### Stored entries

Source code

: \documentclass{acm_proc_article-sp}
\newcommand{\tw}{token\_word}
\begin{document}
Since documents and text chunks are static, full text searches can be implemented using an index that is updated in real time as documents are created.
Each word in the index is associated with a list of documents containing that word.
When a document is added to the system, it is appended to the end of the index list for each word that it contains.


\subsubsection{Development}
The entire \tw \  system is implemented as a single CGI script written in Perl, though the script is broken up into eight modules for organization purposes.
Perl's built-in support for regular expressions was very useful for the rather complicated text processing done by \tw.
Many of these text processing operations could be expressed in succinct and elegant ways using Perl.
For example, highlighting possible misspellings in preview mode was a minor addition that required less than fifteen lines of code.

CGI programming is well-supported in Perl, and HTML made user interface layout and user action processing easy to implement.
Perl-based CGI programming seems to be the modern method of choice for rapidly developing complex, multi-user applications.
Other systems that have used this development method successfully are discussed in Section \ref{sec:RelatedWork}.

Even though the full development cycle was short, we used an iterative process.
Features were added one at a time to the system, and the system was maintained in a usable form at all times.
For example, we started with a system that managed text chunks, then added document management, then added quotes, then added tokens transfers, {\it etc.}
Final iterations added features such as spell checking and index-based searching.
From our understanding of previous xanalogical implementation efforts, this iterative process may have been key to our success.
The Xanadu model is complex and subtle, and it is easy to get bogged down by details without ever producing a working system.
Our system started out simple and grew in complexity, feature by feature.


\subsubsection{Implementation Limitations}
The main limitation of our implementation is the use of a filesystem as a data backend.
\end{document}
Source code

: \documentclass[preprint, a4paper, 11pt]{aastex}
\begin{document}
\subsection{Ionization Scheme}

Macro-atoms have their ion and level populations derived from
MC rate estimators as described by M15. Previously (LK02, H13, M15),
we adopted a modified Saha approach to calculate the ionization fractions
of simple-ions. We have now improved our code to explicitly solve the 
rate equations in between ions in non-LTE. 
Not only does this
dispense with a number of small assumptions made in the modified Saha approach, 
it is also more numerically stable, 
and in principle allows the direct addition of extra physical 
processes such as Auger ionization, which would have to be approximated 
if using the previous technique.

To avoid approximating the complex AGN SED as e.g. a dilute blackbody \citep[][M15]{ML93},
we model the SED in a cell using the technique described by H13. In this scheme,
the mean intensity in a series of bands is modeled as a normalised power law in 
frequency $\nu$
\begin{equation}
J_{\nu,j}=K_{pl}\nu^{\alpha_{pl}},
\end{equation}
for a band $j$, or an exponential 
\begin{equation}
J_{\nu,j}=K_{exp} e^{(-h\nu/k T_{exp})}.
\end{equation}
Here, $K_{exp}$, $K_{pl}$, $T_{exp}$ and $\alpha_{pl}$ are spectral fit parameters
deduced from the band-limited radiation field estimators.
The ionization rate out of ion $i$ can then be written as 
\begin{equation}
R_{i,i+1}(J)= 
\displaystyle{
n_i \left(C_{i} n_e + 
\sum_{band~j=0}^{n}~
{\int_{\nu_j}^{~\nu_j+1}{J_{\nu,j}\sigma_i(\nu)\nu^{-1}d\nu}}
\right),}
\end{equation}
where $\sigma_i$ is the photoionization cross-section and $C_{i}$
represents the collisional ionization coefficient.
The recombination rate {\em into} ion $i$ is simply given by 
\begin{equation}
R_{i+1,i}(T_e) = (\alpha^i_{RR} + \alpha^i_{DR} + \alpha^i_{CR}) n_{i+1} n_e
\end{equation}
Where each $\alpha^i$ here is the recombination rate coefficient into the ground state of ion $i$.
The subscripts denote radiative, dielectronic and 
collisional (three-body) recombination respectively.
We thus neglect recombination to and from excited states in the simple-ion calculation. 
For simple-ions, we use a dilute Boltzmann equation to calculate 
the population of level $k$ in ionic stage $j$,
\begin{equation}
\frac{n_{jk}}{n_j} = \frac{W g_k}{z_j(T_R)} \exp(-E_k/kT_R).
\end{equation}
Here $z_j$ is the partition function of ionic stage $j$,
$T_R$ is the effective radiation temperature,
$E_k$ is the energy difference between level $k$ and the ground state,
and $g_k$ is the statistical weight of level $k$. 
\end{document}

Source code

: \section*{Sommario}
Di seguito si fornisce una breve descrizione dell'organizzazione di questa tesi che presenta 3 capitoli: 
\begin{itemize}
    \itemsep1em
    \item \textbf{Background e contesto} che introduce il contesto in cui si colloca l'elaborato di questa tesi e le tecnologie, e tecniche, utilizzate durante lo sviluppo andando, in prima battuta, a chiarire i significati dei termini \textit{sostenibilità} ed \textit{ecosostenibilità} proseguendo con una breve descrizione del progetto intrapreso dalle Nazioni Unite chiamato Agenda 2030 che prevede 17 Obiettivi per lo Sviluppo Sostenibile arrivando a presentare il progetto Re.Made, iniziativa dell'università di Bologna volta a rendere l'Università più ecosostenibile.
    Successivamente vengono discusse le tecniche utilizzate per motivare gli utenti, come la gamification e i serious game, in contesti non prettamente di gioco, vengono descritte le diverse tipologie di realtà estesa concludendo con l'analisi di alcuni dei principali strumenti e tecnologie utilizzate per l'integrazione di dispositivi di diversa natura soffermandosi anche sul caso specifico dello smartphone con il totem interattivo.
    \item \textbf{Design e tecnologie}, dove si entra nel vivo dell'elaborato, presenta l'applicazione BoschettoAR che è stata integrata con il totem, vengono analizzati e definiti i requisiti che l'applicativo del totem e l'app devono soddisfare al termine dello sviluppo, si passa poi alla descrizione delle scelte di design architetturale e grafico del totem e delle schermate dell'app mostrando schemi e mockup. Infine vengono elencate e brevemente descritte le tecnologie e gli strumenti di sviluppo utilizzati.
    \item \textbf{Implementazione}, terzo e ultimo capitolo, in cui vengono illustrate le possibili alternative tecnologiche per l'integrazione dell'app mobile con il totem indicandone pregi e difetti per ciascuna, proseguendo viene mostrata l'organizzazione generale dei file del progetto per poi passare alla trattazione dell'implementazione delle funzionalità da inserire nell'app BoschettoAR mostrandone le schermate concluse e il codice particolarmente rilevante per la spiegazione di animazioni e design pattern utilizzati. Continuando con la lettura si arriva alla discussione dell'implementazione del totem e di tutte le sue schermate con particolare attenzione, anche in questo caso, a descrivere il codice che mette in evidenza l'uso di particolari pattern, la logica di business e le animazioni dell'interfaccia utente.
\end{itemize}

### TASK DIRECTIONS
Each line of the entries above that has the word "into" is to be copied.

### EXERCISE OUTPUT
The entire \tw \  system is implemented as a single CGI script written in Perl, though the script is broken up into eight modules for organization purposes.
The recombination rate {\em into} ion $i$ is simply given by 
Where each $\alpha^i$ here is the recombination rate coefficient into the ground state of ion $i$.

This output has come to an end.